Berserk, depending on who you talk to, is either a profound dark story of loss, redemption and pain, or a silly macho melodrama featuring a dude with a giant sword stabbing people. Berserk And The Band Of The Hawk has an obvious focus on the latter, but that can make it a fun distraction.
Berserk And The Band Of The Hawk (PS4, Vita, PC)
Essentially a Dynasty Warriors game in Berserk drag, Berserk and the Band Of The Hawk follows the origin story of Guts, a mercenary who comes across the aforementioned band of warriors and forms a close, strong bond with them before it all goes to hell. The game uses clips of the anime as cutscenes, a welcome change of pace, but it’s a bit bland in presentation; everything looks and moves smoothly enough, but it doesn’t really stand out. That said, you’ll want to enable the gore to get the most out of this game; some of the gorier attacks are so over-the-top they’re funny.
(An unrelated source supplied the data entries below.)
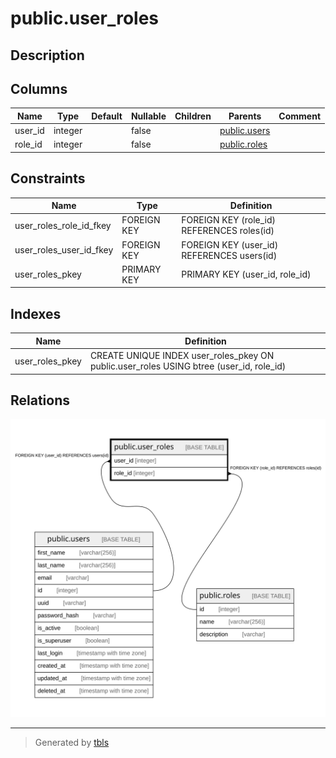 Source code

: # public.user_roles

## Description

## Columns

| Name | Type | Default | Nullable | Children | Parents | Comment |
| ---- | ---- | ------- | -------- | -------- | ------- | ------- |
| user_id | integer |  | false |  | [public.users](public.users.md) |  |
| role_id | integer |  | false |  | [public.roles](public.roles.md) |  |

## Constraints

| Name | Type | Definition |
| ---- | ---- | ---------- |
| user_roles_role_id_fkey | FOREIGN KEY | FOREIGN KEY (role_id) REFERENCES roles(id) |
| user_roles_user_id_fkey | FOREIGN KEY | FOREIGN KEY (user_id) REFERENCES users(id) |
| user_roles_pkey | PRIMARY KEY | PRIMARY KEY (user_id, role_id) |

## Indexes

| Name | Definition |
| ---- | ---------- |
| user_roles_pkey | CREATE UNIQUE INDEX user_roles_pkey ON public.user_roles USING btree (user_id, role_id) |

## Relations

![er](public.user_roles.svg)

---

> Generated by [tbls](https://github.com/k1LoW/tbls)
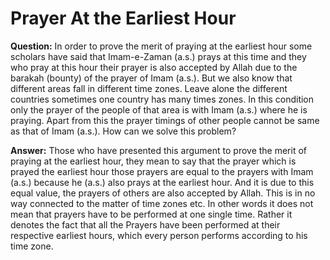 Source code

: Prayer At the Earliest Hour
===========================

**Question:** In order to prove the merit of praying at the earliest
hour some scholars have said that Imam-e-Zaman (a.s.) prays at this time
and they who pray at this hour their prayer is also accepted by Allah
due to the barakah (bounty) of the prayer of Imam (a.s.). But we also
know that different areas fall in different time zones. Leave alone the
different countries sometimes one country has many times zones. In this
condition only the prayer of the people of that area is with Imam (a.s.)
where he is praying. Apart from this the prayer timings of other people
cannot be same as that of Imam (a.s.). How can we solve this problem?

**Answer:** Those who have presented this argument to prove the merit of
praying at the earliest hour, they mean to say that the prayer which is
prayed the earliest hour those prayers are equal to the prayers with
Imam (a.s.) because he (a.s.) also prays at the earliest hour. And it is
due to this equal value, the prayers of others are also accepted by
Allah. This is in no way connected to the matter of time zones etc. In
other words it does not mean that prayers have to be performed at one
single time. Rather it denotes the fact that all the Prayers have been
performed at their respective earliest hours, which every person
performs according to his time zone.

 
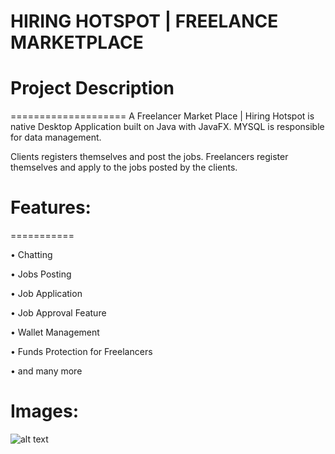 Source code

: HIRING HOTSPOT | FREELANCE MARKETPLACE
=======================================

Project Description
====================
====================
A Freelancer Market Place | Hiring Hotspot is native Desktop Application built on Java with JavaFX. MYSQL is responsible for data management.

Clients registers themselves and post the jobs.
Freelancers register themselves and apply to the jobs posted by the clients.

Features:
===========
===========

• Chatting

• Jobs Posting

• Job Application

• Job Approval Feature

• Wallet Management

• Funds Protection for Freelancers

• and many more

Images:
=======
![alt text](https://drive.google.com/file/d/1k9ZK7yuHn1bHEXAYUXF3v7NZP76P4Rqv/view?usp=drive_link)

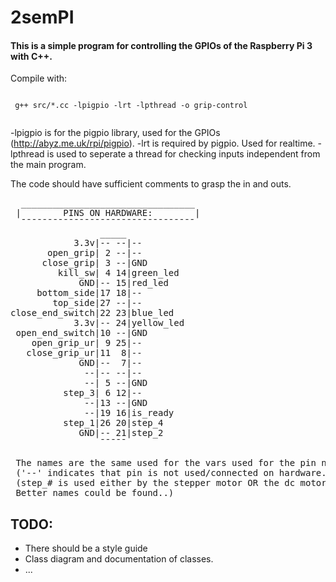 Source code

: # 2semPI

 #### This is a simple program for controlling the GPIOs of the Raspberry Pi 3 with C++.
 
 Compile with:
 
 <code>
 g++ src/*.cc -lpigpio -lrt -lpthread -o grip-control
 </code>
 
 -lpigpio is for the pigpio library, used for the GPIOs (http://abyz.me.uk/rpi/pigpio).
 -lrt is required by pigpio. Used for realtime.
 -lpthread is used to seperate a thread for checking inputs independent from the main program.
 
 The code should have sufficient comments to grasp the in and outs.
 
<pre>
  _________________________________
 |        PINS ON HARDWARE:        |
  ¯¯¯¯¯¯¯¯¯¯¯¯¯¯¯¯¯¯¯¯¯¯¯¯¯¯¯¯¯¯¯¯¯
                 _____
            3.3v|-- --|--
       open_grip| 2 --|--
      close_grip| 3 --|GND
         kill_sw| 4 14|green_led
             GND|-- 15|red_led
     bottom_side|17 18|--
        top_side|27 --|--
close_end_switch|22 23|blue_led
            3.3v|-- 24|yellow_led
 open_end_switch|10 --|GND
    open_grip_ur| 9 25|--
   close_grip_ur|11  8|--
             GND|--  7|--
              --|-- --|--
              --| 5 --|GND
          step_3| 6 12|--
              --|13 --|GND
              --|19 16|is_ready
          step_1|26 20|step_4
             GND|-- 21|step_2
                 ¯¯¯¯¯
 
 The names are the same used for the vars used for the pin names in teh code.
 ('--' indicates that pin is not used/connected on hardware.)
 (step_# is used either by the stepper motor OR the dc motor. The dc only uses step_1 and step_2. 
 Better names could be found..)
</pre>
 
 ## TODO:
 
- There should be a style guide
- Class diagram and documentation of classes.
- ...
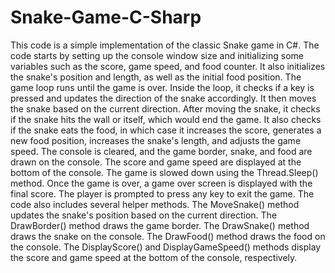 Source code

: # Snake-Game-C-Sharp
This code is a simple implementation of the classic Snake game in C#. The code starts by setting up the console window size and initializing some variables such as the score, game speed, and food counter. It also initializes the snake's position and length, as well as the initial food position. The game loop runs until the game is over. Inside the loop, it checks if a key is pressed and updates the direction of the snake accordingly. It then moves the snake based on the current direction. After moving the snake, it checks if the snake hits the wall or itself, which would end the game. It also checks if the snake eats the food, in which case it increases the score, generates a new food position, increases the snake's length, and adjusts the game speed. The console is cleared, and the game border, snake, and food are drawn on the console. The score and game speed are displayed at the bottom of the console. The game is slowed down using the Thread.Sleep() method. Once the game is over, a game over screen is displayed with the final score. The player is prompted to press any key to exit the game. The code also includes several helper methods. The MoveSnake() method updates the snake's position based on the current direction. The DrawBorder() method draws the game border. The DrawSnake() method draws the snake on the console. The DrawFood() method draws the food on the console. The DisplayScore() and DisplayGameSpeed() methods display the score and game speed at the bottom of the console, respectively.
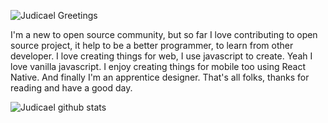 ![Judicael Greetings](https://res.cloudinary.com/dwbrqxely/image/upload/v1594900306/judicael_mwqtco.png)

I'm a new to open source community, but so far I love contributing to open source project,
it help to be a better programmer, to learn from other developer.
I love creating things for web, I use javascript to create. Yeah I love vanilla javascript.
I enjoy creating things for mobile too using React Native. And finally I'm an apprentice designer.
That's all folks, thanks for reading and have a good day.

![Judicael github stats](https://github-readme-stats.vercel.app/api?username=judicaelandria&show_icons=true&bg_color=050F2C&title_color=00AEFF&icon_color=2DDE98&text_color=FFFFFF&include_all_commits=true)
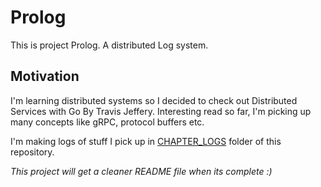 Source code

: # Prolog

This is project Prolog. A distributed Log system.

## Motivation

I'm learning distributed systems so I decided to check out Distributed Services with Go By Travis Jeffery. Interesting read so far, I'm picking up many concepts like gRPC, protocol buffers etc.

I'm making logs of stuff I pick up in [CHAPTER_LOGS](https://github.com/afkzoro/prolog/tree/main/CHAPTER_LOGS) folder of this repository.


_This project will get a cleaner README file when its complete :)_

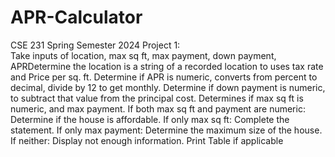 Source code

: # APR-Calculator
CSE 231 Spring Semester 2024 Project 1: <br>
Take inputs of location, max sq ft, max payment, down payment, APRDetermine the location is a string of a recorded location to uses tax rate and Price per sq. ft. Determine if APR is numeric, converts from percent to decimal, divide by 12 to get monthly. Determine if down payment is numeric, to subtract that value from the principal cost. Determines if max sq ft is numeric, and max payment. If both max sq ft and payment are numeric: Determine if the house is affordable. If only max sq ft: Complete the statement. If only max payment: Determine the maximum size of the house. If neither: Display not enough information. Print Table if applicable
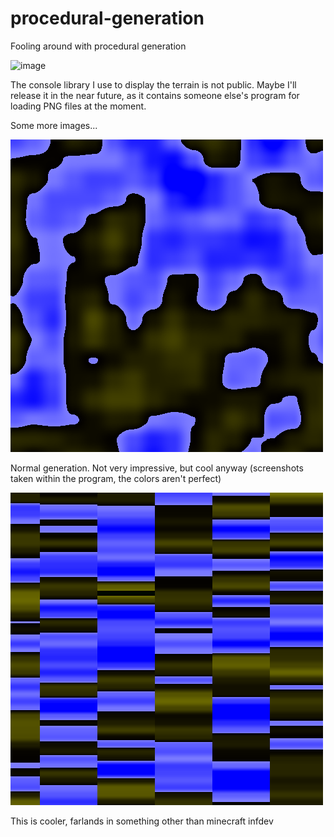 # procedural-generation
Fooling around with procedural generation

![image](https://i.imgur.com/IpFLbbk.png)

The console library I use to display the terrain is not public. Maybe I'll release it in the near future, as it contains someone else's program for loading PNG files at the moment.

Some more images...

![image](https://github.com/MrDoritos/procedural-generation/blob/master/screenshots/1585977924.png)

Normal generation. Not very impressive, but cool anyway (screenshots taken within the program, the colors aren't perfect)

![image](https://github.com/MrDoritos/procedural-generation/blob/master/screenshots/1585977964.png)

This is cooler, farlands in something other than minecraft infdev
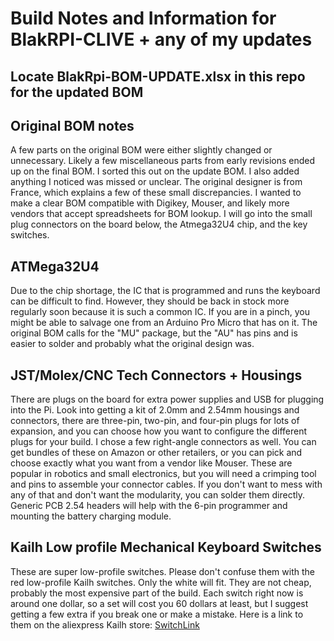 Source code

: # Build Notes and Information for BlakRPI-CLIVE + any of my updates

## Locate BlakRpi-BOM-UPDATE.xlsx in this repo for the updated BOM

## Original BOM notes
A few parts on the original BOM were either slightly changed or unnecessary.  Likely a few miscellaneous parts from early revisions ended up on the final BOM.  I sorted this out on the update BOM.  I also added anything I noticed was missed or unclear.  The original designer is from France, which explains a few of these small discrepancies.  I wanted to make a clear BOM compatible with Digikey, Mouser, and likely more vendors that accept spreadsheets for BOM lookup.  I will go into the small plug connectors on the board below, the Atmega32U4 chip, and the key switches.

## ATMega32U4
Due to the chip shortage, the IC that is programmed and runs the keyboard can be difficult to find.  However, they should be back in stock more regularly soon because it is such a common IC.  If you are in a pinch, you might be able to salvage one from an Arduino Pro Micro that has on it.  The original BOM calls for the "MU" package, but the "AU" has pins and is easier to solder and probably what the original design was.

## JST/Molex/CNC Tech Connectors + Housings
There are plugs on the board for extra power supplies and USB for plugging into the Pi.  Look into getting a kit of 2.0mm and 2.54mm housings and connectors, there are three-pin, two-pin, and four-pin plugs for lots of expansion, and you can choose how you want to configure the different plugs for your build.  I chose a few right-angle connectors as well.  You can get bundles of these on Amazon or other retailers, or you can pick and choose exactly what you want from a vendor like Mouser.  These are popular in robotics and small electronics, but you will need a crimping tool and pins to assemble your connector cables.   If you don't want to mess with any of that and don't want the modularity, you can solder them directly.  Generic PCB 2.54 headers will help with the 6-pin programmer and mounting the battery charging module.

## Kailh Low profile Mechanical Keyboard Switches

These are super low-profile switches.  Please don't confuse them with the red low-profile Kailh switches.  Only the white will fit.  They are not cheap, probably the most expensive part of the build.  Each switch right now is around one dollar, so a set will cost you 60 dollars at least, but I suggest getting a few extra if you break one or make a mistake.  Here is a link to them on the aliexpress Kailh store: [SwitchLink](https://www.aliexpress.com/item/2251832803593645.html?spm=a2g0o.order_list.0.0.6f4518023p4uJX "Switches")
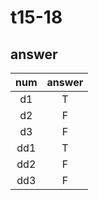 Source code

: # t15-18

## answer

| num | answer |
| :-: | :----: |
| d1 |   T   |
| d2 |   F   |
| d3 |   F   |
| dd1 |   T   |
| dd2 |   F   |
| dd3 |   F   |
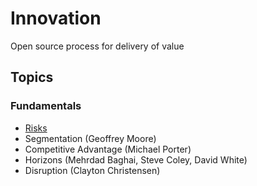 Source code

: # Innovation

Open source process for delivery of value

## Topics

### Fundamentals

- [Risks](./topics/risks.md)
- Segmentation (Geoffrey Moore)
- Competitive Advantage (Michael Porter)
- Horizons (Mehrdad Baghai, Steve Coley, David White)
- Disruption (Clayton Christensen)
This is a brawler all the way with little innovation. Hit square, hit triangle, dodge, hit your power meter, and so on. It’s smooth enough; it’d better be, considering this is a Dynasty Warriors game under a license and the publisher has made plenty of those, but this is decidedly comfort-food gaming.
That said, there’s nothing wrong with comfort food, and to the game’s credit, genuine thought was put into making this accessible to people who have no idea who the heck Guts is or why they should care about his grimdark path across a faux medieval Europe. Berserk is a comic book that’s been published since 1989, and a lot of plot and character has piled up since then. It would have been easy to simply cater to fans, but there’s a genuine focus here on trying to capture what’s made Kentaro Miura’s comics so popular.
Still, that does emphasize the melodramatic nature of the story. Our “hero,” such as he is, was born from the womb of a hanged woman, turned into a child soldier, becomes a mercenary, and has a brand on his neck that lures demons and monsters to him. Guts’ tale of woe is so consistently extreme it becomes just a little difficult to take seriously. You half expect him to get a puppy that promptly commits suicide to save him, it’s so grindingly bleak.
Across its ten to twelve hours, Berserk and The Band of The Hawk doesn’t change the way you look at brawlers. It is, however, often a lot of fun, and unlike most licensed products, it’s a good introduction to the story in question. If you’re looking to shut your brain off and play for a few hours, this is an ideal candidate.